▶ **Records for processing**
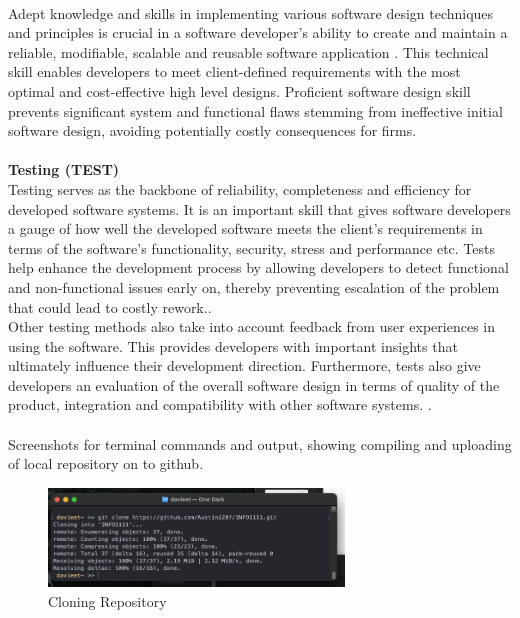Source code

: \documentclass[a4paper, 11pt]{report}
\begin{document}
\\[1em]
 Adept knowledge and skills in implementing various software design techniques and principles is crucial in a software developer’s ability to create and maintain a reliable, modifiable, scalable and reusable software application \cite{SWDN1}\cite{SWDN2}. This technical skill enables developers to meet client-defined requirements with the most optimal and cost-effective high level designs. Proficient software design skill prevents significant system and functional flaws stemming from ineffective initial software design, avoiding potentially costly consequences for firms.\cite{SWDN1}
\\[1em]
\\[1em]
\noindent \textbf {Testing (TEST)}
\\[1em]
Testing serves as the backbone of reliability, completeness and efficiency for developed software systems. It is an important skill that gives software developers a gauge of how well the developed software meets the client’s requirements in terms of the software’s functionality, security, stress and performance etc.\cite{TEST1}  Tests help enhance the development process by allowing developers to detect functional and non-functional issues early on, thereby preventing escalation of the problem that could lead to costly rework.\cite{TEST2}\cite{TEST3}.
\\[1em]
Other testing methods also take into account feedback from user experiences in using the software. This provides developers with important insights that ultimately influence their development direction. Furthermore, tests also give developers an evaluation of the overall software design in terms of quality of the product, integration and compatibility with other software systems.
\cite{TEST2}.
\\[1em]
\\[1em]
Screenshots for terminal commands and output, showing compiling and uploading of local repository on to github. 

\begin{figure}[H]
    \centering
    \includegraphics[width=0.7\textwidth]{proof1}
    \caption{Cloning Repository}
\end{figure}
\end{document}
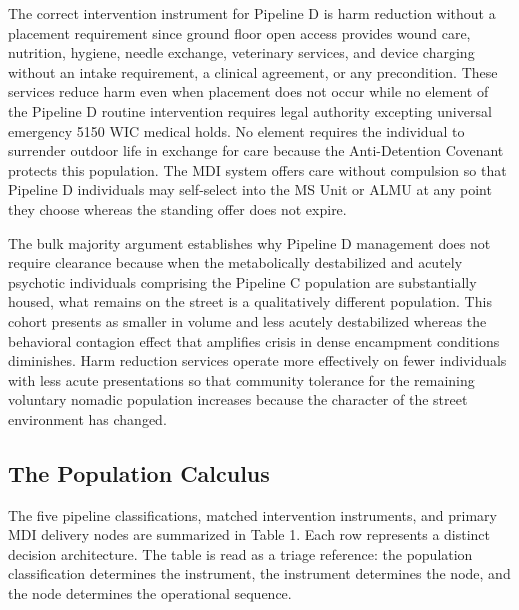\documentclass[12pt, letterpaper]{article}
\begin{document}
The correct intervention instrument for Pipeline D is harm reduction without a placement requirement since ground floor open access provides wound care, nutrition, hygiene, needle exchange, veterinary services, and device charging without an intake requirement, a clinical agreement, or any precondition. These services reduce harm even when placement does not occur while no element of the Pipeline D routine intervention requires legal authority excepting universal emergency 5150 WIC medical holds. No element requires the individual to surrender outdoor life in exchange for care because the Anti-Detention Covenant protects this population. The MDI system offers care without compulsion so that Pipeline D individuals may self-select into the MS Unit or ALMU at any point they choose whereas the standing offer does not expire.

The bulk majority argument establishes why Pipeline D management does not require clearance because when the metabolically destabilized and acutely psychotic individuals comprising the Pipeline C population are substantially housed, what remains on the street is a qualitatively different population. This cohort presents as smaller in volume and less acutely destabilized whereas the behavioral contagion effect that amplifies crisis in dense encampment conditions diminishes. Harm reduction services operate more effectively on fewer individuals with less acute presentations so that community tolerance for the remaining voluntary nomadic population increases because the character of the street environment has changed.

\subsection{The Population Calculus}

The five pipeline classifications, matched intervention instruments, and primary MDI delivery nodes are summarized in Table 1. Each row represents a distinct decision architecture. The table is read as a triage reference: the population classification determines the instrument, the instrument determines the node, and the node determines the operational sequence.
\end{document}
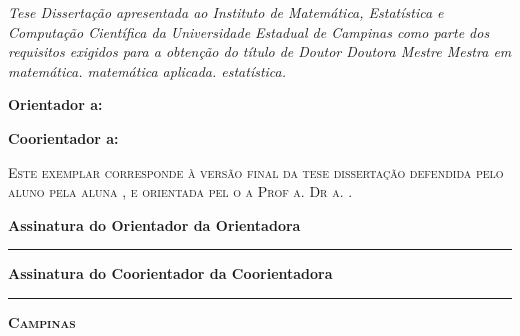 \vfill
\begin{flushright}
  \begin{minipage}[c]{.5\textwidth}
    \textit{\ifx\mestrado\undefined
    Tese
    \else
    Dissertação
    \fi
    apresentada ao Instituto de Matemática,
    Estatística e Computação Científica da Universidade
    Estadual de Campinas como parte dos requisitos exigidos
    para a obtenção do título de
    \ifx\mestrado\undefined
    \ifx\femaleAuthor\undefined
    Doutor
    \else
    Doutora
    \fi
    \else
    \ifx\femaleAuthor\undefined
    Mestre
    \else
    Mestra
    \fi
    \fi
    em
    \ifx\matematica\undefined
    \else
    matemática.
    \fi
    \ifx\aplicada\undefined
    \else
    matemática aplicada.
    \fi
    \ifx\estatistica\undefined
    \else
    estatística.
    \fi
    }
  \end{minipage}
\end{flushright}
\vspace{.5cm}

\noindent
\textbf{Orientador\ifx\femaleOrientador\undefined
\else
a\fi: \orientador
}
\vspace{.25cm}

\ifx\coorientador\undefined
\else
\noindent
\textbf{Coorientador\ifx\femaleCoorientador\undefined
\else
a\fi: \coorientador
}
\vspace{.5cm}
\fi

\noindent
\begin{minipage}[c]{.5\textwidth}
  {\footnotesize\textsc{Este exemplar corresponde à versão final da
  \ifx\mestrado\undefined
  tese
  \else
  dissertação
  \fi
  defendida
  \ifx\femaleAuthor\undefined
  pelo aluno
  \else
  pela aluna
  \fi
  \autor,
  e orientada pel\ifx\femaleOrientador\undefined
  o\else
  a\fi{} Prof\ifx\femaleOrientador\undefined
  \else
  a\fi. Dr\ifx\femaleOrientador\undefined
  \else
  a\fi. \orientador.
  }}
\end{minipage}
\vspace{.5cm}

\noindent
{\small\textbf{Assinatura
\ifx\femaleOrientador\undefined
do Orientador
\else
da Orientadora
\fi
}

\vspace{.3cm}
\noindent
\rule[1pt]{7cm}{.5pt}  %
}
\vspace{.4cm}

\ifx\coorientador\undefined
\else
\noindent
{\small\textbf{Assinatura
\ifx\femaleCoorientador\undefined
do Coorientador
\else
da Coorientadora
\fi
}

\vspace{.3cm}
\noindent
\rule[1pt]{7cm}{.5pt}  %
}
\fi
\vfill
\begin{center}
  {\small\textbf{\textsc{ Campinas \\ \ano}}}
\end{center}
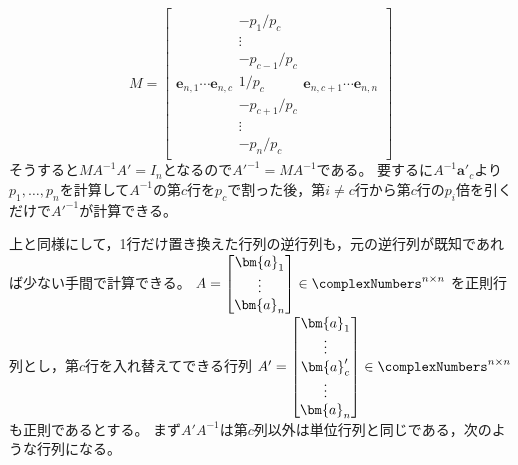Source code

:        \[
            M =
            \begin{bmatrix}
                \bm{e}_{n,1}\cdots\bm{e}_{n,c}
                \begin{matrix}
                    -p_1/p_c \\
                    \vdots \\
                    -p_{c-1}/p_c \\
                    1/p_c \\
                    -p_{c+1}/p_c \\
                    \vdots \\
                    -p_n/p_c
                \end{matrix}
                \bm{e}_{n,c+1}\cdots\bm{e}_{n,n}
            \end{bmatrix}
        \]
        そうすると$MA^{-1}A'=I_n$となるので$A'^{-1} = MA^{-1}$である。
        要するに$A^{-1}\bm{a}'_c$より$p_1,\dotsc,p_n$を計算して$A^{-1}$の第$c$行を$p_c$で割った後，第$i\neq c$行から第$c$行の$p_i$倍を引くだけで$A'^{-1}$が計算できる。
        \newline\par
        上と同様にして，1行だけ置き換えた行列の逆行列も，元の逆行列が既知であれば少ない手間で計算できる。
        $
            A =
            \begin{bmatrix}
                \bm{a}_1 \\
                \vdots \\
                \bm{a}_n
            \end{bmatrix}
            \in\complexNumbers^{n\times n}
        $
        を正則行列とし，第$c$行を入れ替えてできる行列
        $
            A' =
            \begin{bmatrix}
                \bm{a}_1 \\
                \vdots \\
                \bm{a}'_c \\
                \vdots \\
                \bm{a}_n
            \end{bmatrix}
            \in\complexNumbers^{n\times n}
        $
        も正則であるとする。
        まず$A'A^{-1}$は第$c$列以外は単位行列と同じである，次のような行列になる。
==
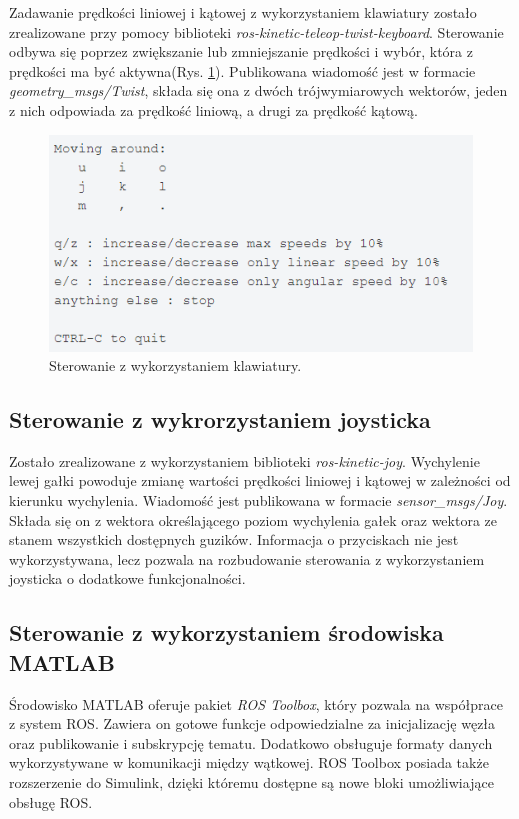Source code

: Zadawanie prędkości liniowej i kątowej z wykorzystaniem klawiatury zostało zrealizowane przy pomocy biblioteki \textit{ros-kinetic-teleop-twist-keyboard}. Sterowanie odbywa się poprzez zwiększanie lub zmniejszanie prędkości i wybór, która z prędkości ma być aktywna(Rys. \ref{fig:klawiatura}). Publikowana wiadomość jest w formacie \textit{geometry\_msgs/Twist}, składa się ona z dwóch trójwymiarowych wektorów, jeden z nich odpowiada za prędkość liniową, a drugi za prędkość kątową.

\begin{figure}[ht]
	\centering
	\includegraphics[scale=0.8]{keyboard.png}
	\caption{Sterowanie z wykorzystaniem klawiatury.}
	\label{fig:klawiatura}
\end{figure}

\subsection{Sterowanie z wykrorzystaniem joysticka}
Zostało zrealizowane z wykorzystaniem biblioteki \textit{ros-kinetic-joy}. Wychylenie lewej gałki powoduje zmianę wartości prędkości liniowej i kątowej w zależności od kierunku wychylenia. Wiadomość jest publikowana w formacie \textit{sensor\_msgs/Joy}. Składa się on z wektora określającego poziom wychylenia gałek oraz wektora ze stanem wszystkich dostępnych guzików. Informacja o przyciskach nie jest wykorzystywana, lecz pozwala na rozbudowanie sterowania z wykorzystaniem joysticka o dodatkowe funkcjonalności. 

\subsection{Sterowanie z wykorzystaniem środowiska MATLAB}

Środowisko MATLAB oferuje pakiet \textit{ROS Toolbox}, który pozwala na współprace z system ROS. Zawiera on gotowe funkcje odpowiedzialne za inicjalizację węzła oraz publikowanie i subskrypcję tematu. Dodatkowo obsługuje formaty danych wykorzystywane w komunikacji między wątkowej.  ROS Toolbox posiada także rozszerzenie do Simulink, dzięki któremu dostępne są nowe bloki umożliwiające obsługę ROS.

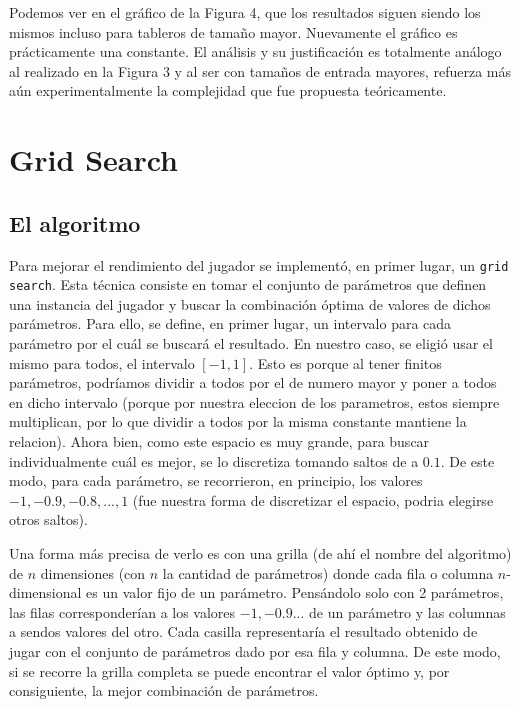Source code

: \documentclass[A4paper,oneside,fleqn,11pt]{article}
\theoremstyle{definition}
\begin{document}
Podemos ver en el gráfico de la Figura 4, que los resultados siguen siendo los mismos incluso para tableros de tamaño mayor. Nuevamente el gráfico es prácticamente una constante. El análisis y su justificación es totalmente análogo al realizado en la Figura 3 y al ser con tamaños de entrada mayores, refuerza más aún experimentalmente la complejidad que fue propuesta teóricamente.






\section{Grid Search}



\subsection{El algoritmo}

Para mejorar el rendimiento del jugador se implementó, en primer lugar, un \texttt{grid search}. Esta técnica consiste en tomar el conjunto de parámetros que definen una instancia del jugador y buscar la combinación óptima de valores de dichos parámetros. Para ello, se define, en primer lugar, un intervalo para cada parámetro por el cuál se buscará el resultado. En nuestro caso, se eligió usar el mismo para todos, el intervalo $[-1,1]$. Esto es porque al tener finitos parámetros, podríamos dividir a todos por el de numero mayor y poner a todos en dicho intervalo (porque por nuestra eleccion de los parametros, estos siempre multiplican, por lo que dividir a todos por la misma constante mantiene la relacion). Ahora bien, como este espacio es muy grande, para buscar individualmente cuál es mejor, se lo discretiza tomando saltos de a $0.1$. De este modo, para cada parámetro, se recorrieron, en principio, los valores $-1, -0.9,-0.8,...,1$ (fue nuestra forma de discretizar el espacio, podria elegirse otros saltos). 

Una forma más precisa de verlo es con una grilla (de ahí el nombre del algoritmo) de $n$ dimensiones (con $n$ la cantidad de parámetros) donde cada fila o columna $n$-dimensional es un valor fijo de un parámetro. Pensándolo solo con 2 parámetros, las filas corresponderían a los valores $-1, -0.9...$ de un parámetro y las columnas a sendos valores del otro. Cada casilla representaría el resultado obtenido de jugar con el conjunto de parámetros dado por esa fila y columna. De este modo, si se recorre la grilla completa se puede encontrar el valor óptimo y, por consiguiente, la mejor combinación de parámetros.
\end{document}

▶ **Work order**
From the data above, copy out every line with the string "keyboard" in it.

▶ **Worked solution**
: Zadawanie prędkości liniowej i kątowej z wykorzystaniem klawiatury zostało zrealizowane przy pomocy biblioteki \textit{ros-kinetic-teleop-twist-keyboard}. Sterowanie odbywa się poprzez zwiększanie lub zmniejszanie prędkości i wybór, która z prędkości ma być aktywna(Rys. \ref{fig:klawiatura}). Publikowana wiadomość jest w formacie \textit{geometry\_msgs/Twist}, składa się ona z dwóch trójwymiarowych wektorów, jeden z nich odpowiada za prędkość liniową, a drugi za prędkość kątową.
	\includegraphics[scale=0.8]{keyboard.png}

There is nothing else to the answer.